Linux & Teachers - Part II

This is the second part to the Linux & Teachers written by my friend Ankur who blogs here:
This piece might come across as one intended to bad mouth my own college, but I have a sneaking suspicion that things aren’t all rosy in other parts of the country either.
I suppose every geek has had this same feeling before. You take a seat in the front row of your first Introduction to Programming lecture, all worked up about the fact that here, finally, is a class you can be on top of. The professor walks in, gives a little introduction, and you realize it’s going to be a long, long semester.
Today I decided to make a list of all the atrocities committed by my Introduction to Programming professor. I wasn’t expecting much because, even though he sounded like a complete knucklehead to the geek inside me, I was sure he at least knew the textbook inside-out. I was, as one would expect, wrong. So, hackers, get ready to cringe. Here’s my list.
  • … Linux is basically a DOS based OS.
  • These days we are using 128 and 256 bit processors.
  • A compiler is a software that converts code written in a particular programming language to machine code. To compile a program, you must hit ALT+F9. (It took me a while to realize he was talking about the Borland Turbo C++ IDE from 1992, a prehistoric compiler Indian colleges use for all C and C++ courses.)
  • The object code generated by a C++ compiler is almost identical to that produced by a Java compiler.
  • The first high level language was Ada, also known as Smalltalk. (This was a big WTF moment.)
  • The second high level language was COBOL, which was an improvement over Ada. (Cringe, cringe, cringe.)
  • FOTRAN came after COBOL. (No, “FOTRAN” is not a typo. This is what he said.)
  • FOTRAN, COBOL, Ada and Smalltalk were not general purpose languages.
  • This one is classic: C was the first language to run on UNIX systems. All languages before C ran only on Windows.
I still haven’t completely recovered from the shock.

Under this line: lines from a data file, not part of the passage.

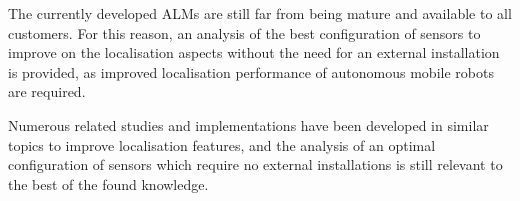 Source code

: The currently developed \glspl{ALM} are still far from being mature and available to all customers.
For this reason, an analysis of the best configuration of sensors to improve on the localisation aspects without the need for an external installation is provided, as improved localisation performance of autonomous mobile robots are required.

Numerous related studies and implementations have been developed in similar topics to improve localisation features, and the analysis of an optimal configuration of sensors which require no external installations is still relevant to the best of the found knowledge.





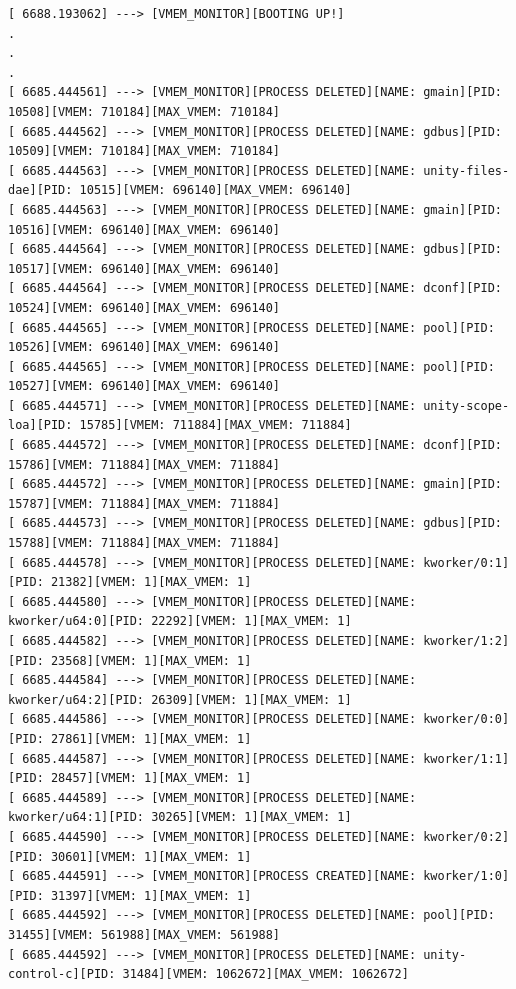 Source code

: \documentclass{article}
\begin{document}
\begin{latin}
\begin{verbatim}
[ 6688.193062] ---> [VMEM_MONITOR][BOOTING UP!]
.
.
.
[ 6685.444561] ---> [VMEM_MONITOR][PROCESS DELETED][NAME: gmain][PID: 10508][VMEM: 710184][MAX_VMEM: 710184]
[ 6685.444562] ---> [VMEM_MONITOR][PROCESS DELETED][NAME: gdbus][PID: 10509][VMEM: 710184][MAX_VMEM: 710184]
[ 6685.444563] ---> [VMEM_MONITOR][PROCESS DELETED][NAME: unity-files-dae][PID: 10515][VMEM: 696140][MAX_VMEM: 696140]
[ 6685.444563] ---> [VMEM_MONITOR][PROCESS DELETED][NAME: gmain][PID: 10516][VMEM: 696140][MAX_VMEM: 696140]
[ 6685.444564] ---> [VMEM_MONITOR][PROCESS DELETED][NAME: gdbus][PID: 10517][VMEM: 696140][MAX_VMEM: 696140]
[ 6685.444564] ---> [VMEM_MONITOR][PROCESS DELETED][NAME: dconf][PID: 10524][VMEM: 696140][MAX_VMEM: 696140]
[ 6685.444565] ---> [VMEM_MONITOR][PROCESS DELETED][NAME: pool][PID: 10526][VMEM: 696140][MAX_VMEM: 696140]
[ 6685.444565] ---> [VMEM_MONITOR][PROCESS DELETED][NAME: pool][PID: 10527][VMEM: 696140][MAX_VMEM: 696140]
[ 6685.444571] ---> [VMEM_MONITOR][PROCESS DELETED][NAME: unity-scope-loa][PID: 15785][VMEM: 711884][MAX_VMEM: 711884]
[ 6685.444572] ---> [VMEM_MONITOR][PROCESS DELETED][NAME: dconf][PID: 15786][VMEM: 711884][MAX_VMEM: 711884]
[ 6685.444572] ---> [VMEM_MONITOR][PROCESS DELETED][NAME: gmain][PID: 15787][VMEM: 711884][MAX_VMEM: 711884]
[ 6685.444573] ---> [VMEM_MONITOR][PROCESS DELETED][NAME: gdbus][PID: 15788][VMEM: 711884][MAX_VMEM: 711884]
[ 6685.444578] ---> [VMEM_MONITOR][PROCESS DELETED][NAME: kworker/0:1][PID: 21382][VMEM: 1][MAX_VMEM: 1]
[ 6685.444580] ---> [VMEM_MONITOR][PROCESS DELETED][NAME: kworker/u64:0][PID: 22292][VMEM: 1][MAX_VMEM: 1]
[ 6685.444582] ---> [VMEM_MONITOR][PROCESS DELETED][NAME: kworker/1:2][PID: 23568][VMEM: 1][MAX_VMEM: 1]
[ 6685.444584] ---> [VMEM_MONITOR][PROCESS DELETED][NAME: kworker/u64:2][PID: 26309][VMEM: 1][MAX_VMEM: 1]
[ 6685.444586] ---> [VMEM_MONITOR][PROCESS DELETED][NAME: kworker/0:0][PID: 27861][VMEM: 1][MAX_VMEM: 1]
[ 6685.444587] ---> [VMEM_MONITOR][PROCESS DELETED][NAME: kworker/1:1][PID: 28457][VMEM: 1][MAX_VMEM: 1]
[ 6685.444589] ---> [VMEM_MONITOR][PROCESS DELETED][NAME: kworker/u64:1][PID: 30265][VMEM: 1][MAX_VMEM: 1]
[ 6685.444590] ---> [VMEM_MONITOR][PROCESS DELETED][NAME: kworker/0:2][PID: 30601][VMEM: 1][MAX_VMEM: 1]
[ 6685.444591] ---> [VMEM_MONITOR][PROCESS CREATED][NAME: kworker/1:0][PID: 31397][VMEM: 1][MAX_VMEM: 1]
[ 6685.444592] ---> [VMEM_MONITOR][PROCESS DELETED][NAME: pool][PID: 31455][VMEM: 561988][MAX_VMEM: 561988]
[ 6685.444592] ---> [VMEM_MONITOR][PROCESS DELETED][NAME: unity-control-c][PID: 31484][VMEM: 1062672][MAX_VMEM: 1062672]

\end{verbatim}
\end{latin}
\end{document}
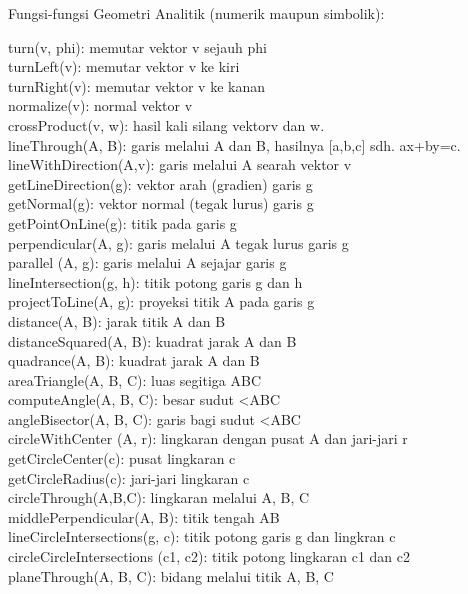 \documentclass[
]{book}
\begin{document}
Fungsi-fungsi Geometri Analitik (numerik maupun simbolik):

turn(v, phi): memutar vektor v sejauh phi\\
turnLeft(v): memutar vektor v ke kiri\\
turnRight(v): memutar vektor v ke kanan\\
normalize(v): normal vektor v\\
crossProduct(v, w): hasil kali silang vektorv dan w.\\
lineThrough(A, B): garis melalui A dan B, hasilnya {[}a,b,c{]} sdh. ax+by=c.\\
lineWithDirection(A,v): garis melalui A searah vektor v\\
getLineDirection(g): vektor arah (gradien) garis g\\
getNormal(g): vektor normal (tegak lurus) garis g\\
getPointOnLine(g): titik pada garis g\\
perpendicular(A, g): garis melalui A tegak lurus garis g\\
parallel (A, g): garis melalui A sejajar garis g\\
lineIntersection(g, h): titik potong garis g dan h\\
projectToLine(A, g): proyeksi titik A pada garis g\\
distance(A, B): jarak titik A dan B\\
distanceSquared(A, B): kuadrat jarak A dan B\\
quadrance(A, B): kuadrat jarak A dan B\\
areaTriangle(A, B, C): luas segitiga ABC\\
computeAngle(A, B, C): besar sudut \textless ABC\\
angleBisector(A, B, C): garis bagi sudut \textless ABC\\
circleWithCenter (A, r): lingkaran dengan pusat A dan jari-jari r\\
getCircleCenter(c): pusat lingkaran c\\
getCircleRadius(c): jari-jari lingkaran c\\
circleThrough(A,B,C): lingkaran melalui A, B, C\\
middlePerpendicular(A, B): titik tengah AB\\
lineCircleIntersections(g, c): titik potong garis g dan lingkran c\\
circleCircleIntersections (c1, c2): titik potong lingkaran c1 dan c2\\
planeThrough(A, B, C): bidang melalui titik A, B, C
\end{document}
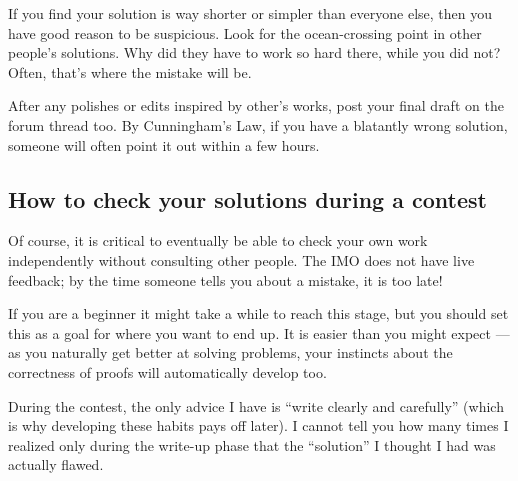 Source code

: \documentclass[11pt]{scrartcl}
\begin{document}
\begin{description}
  If you find your solution is way shorter or simpler
  than everyone else, then you have good reason to be suspicious.
  Look for the ocean-crossing point in other people's solutions.
  Why did they have to work so hard there, while you did not?
  Often, that's where the mistake will be.

  \ii[Step 3.] After any polishes or edits inspired by other's works,
  post your final draft on the forum thread too.
  By Cunningham's Law, if you have a blatantly wrong solution,
  someone will often point it out within a few hours.
\end{description}

\subsection{How to check your solutions during a contest}
Of course, it is critical to eventually
be able to check your own work independently
without consulting other people.
The IMO does not have live feedback;
by the time someone tells you about a mistake, it is too late!

If you are a beginner it might take a while to reach this stage,
but you should set this as a goal for where you want to end up.
It is easier than you might expect ---
as you naturally get better at solving problems, your instincts
about the correctness of proofs will automatically develop too.

During the contest, the only advice I have is
``write clearly and carefully''
(which is why developing these habits pays off later).
I cannot tell you how many times I realized only during the write-up phase
that the ``solution'' I thought I had was actually flawed.
\end{document}
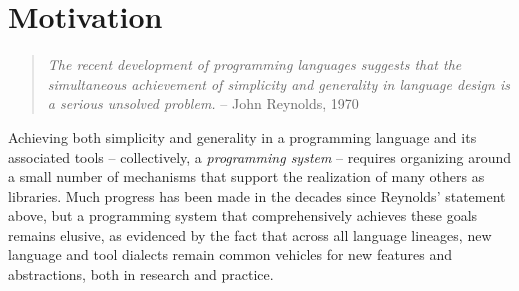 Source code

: \vspace{-25pt}
\section{Motivation}\label{motivation}
\begin{quote}\textit{The recent development of programming languages suggests that the simultaneous achievement of simplicity 
and generality in language design is a serious unsolved 
problem.}
-- John Reynolds, 1970 \cite{Reynolds70}\end{quote}
Achieving both simplicity and generality in a programming language and its associated tools -- collectively, a \emph{programming system} -- requires organizing around a small number of mechanisms that support the realization of many others   as libraries. %
Much progress has been made in the decades since Reynolds' statement above, but a programming system that comprehensively achieves these goals remains elusive, as evidenced by the fact that across all language lineages,  new language and tool {dialects} remain common vehicles for new features and abstractions, both in research and practice. %

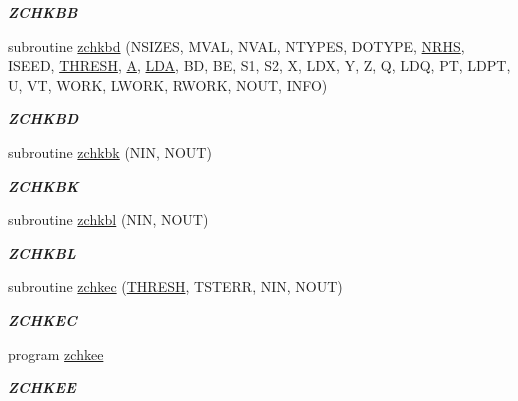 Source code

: \begin{DoxyCompactItemize}
\begin{DoxyCompactList}\small\item\em {\bfseries Z\+C\+H\+K\+B\+B} \end{DoxyCompactList}\item 
subroutine \hyperlink{group__complex16__eig_gae8a8aba29ee582b9b36f60338693a761}{zchkbd} (N\+S\+I\+Z\+E\+S, M\+V\+A\+L, N\+V\+A\+L, N\+T\+Y\+P\+E\+S, D\+O\+T\+Y\+P\+E, \hyperlink{example__user_8c_aa0138da002ce2a90360df2f521eb3198}{N\+R\+H\+S}, I\+S\+E\+E\+D, \hyperlink{zlaqgs_8c_a0656018abfc9fa2821827415f5d5ea57}{T\+H\+R\+E\+S\+H}, \hyperlink{classA}{A}, \hyperlink{example__user_8c_ae946da542ce0db94dced19b2ecefd1aa}{L\+D\+A}, B\+D, B\+E, S1, S2, X, L\+D\+X, Y, Z, Q, L\+D\+Q, P\+T, L\+D\+P\+T, U, V\+T, W\+O\+R\+K, L\+W\+O\+R\+K, R\+W\+O\+R\+K, N\+O\+U\+T, I\+N\+F\+O)
\begin{DoxyCompactList}\small\item\em {\bfseries Z\+C\+H\+K\+B\+D} \end{DoxyCompactList}\item 
subroutine \hyperlink{group__complex16__eig_ga2497b5e3c907b7b142fdc6a9f1fb6e84}{zchkbk} (N\+I\+N, N\+O\+U\+T)
\begin{DoxyCompactList}\small\item\em {\bfseries Z\+C\+H\+K\+B\+K} \end{DoxyCompactList}\item 
subroutine \hyperlink{group__complex16__eig_ga7573daf15e153234596fdfebe48c9ca9}{zchkbl} (N\+I\+N, N\+O\+U\+T)
\begin{DoxyCompactList}\small\item\em {\bfseries Z\+C\+H\+K\+B\+L} \end{DoxyCompactList}\item 
subroutine \hyperlink{group__complex16__eig_gab88590f7d1eca9dc769c0be30a6d16c3}{zchkec} (\hyperlink{zlaqgs_8c_a0656018abfc9fa2821827415f5d5ea57}{T\+H\+R\+E\+S\+H}, T\+S\+T\+E\+R\+R, N\+I\+N, N\+O\+U\+T)
\begin{DoxyCompactList}\small\item\em {\bfseries Z\+C\+H\+K\+E\+C} \end{DoxyCompactList}\item 
program \hyperlink{group__complex16__eig_gae499dac46ffdbb5251d1221610866e68}{zchkee}
\begin{DoxyCompactList}\small\item\em {\bfseries Z\+C\+H\+K\+E\+E} \end{DoxyCompactList}\item 

\end{DoxyCompactItemize}
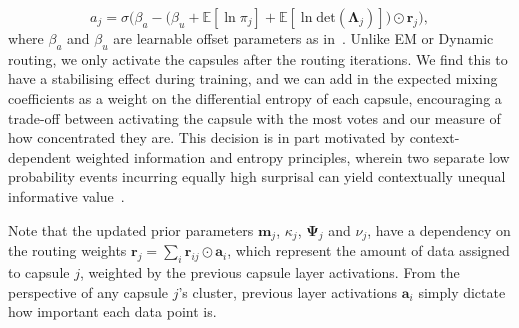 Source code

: \documentclass[letterpaper]{article} \usepackage{aaai20}  \usepackage{times}  \usepackage{helvet} \usepackage{courier}  \usepackage[hyphens]{url}  \usepackage{graphicx} \urlstyle{rm} \def\UrlFont{\rm}  \usepackage{graphicx}  \frenchspacing  \setlength{\pdfpagewidth}{8.5in}  \setlength{\pdfpageheight}{11in}  \nocopyright
\begin{document}
\begin{equation}
    a_j = \sigma \Big(\beta_a - \big(\beta_u + \mathbb{E}[\ln \pi_j] + \mathbb{E}[\ln \mathrm{det}(\boldsymbol{\Lambda}_j)]\big) \odot \mathbf{r}_j \Big),  
\end{equation}
where $\beta_a$ and $\beta_u$ are learnable offset parameters as in~\cite{hinton2018matrix}. Unlike EM or Dynamic routing, we only activate the capsules after the routing iterations. We find this to have a stabilising effect during training, and we can add in the expected mixing coefficients as a weight on the differential entropy of each capsule, encouraging a trade-off between activating the capsule with the most votes and our measure of how concentrated they are. This decision is in part motivated by context-dependent weighted information and entropy principles, wherein two separate low probability events incurring equally high surprisal can yield contextually unequal informative value~\cite{guiacsu1971weighted}. 

Note that the updated prior parameters $\mathbf{m}_j$, $\kappa_j$, $\boldsymbol{\Psi}_j$ and $\nu_j$, have a dependency on the routing weights $\mathbf{r}_j = \sum_i \mathbf{r}_{ij} \odot \mathbf{a}_i$, which represent the amount of data assigned to capsule $j$, weighted by the previous capsule layer activations. From the perspective of any capsule $j$'s cluster, previous layer activations $\mathbf{a}_i$ simply dictate how important each data point is. 
\end{document}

  1. I must express my condolences to you. That level of stupidity isn't easy to come by in a lecturer. Well, it shouldn't anyway.

  2. Wow...
    My condolences, buddy.

    I think this sort of BS is more prevalent than one might think.

    Hang in there though. In the end, education is what remains after what has been learned is forgotten. If he can't teach you all the right moves, you can still learn what mistakes to avoid from him.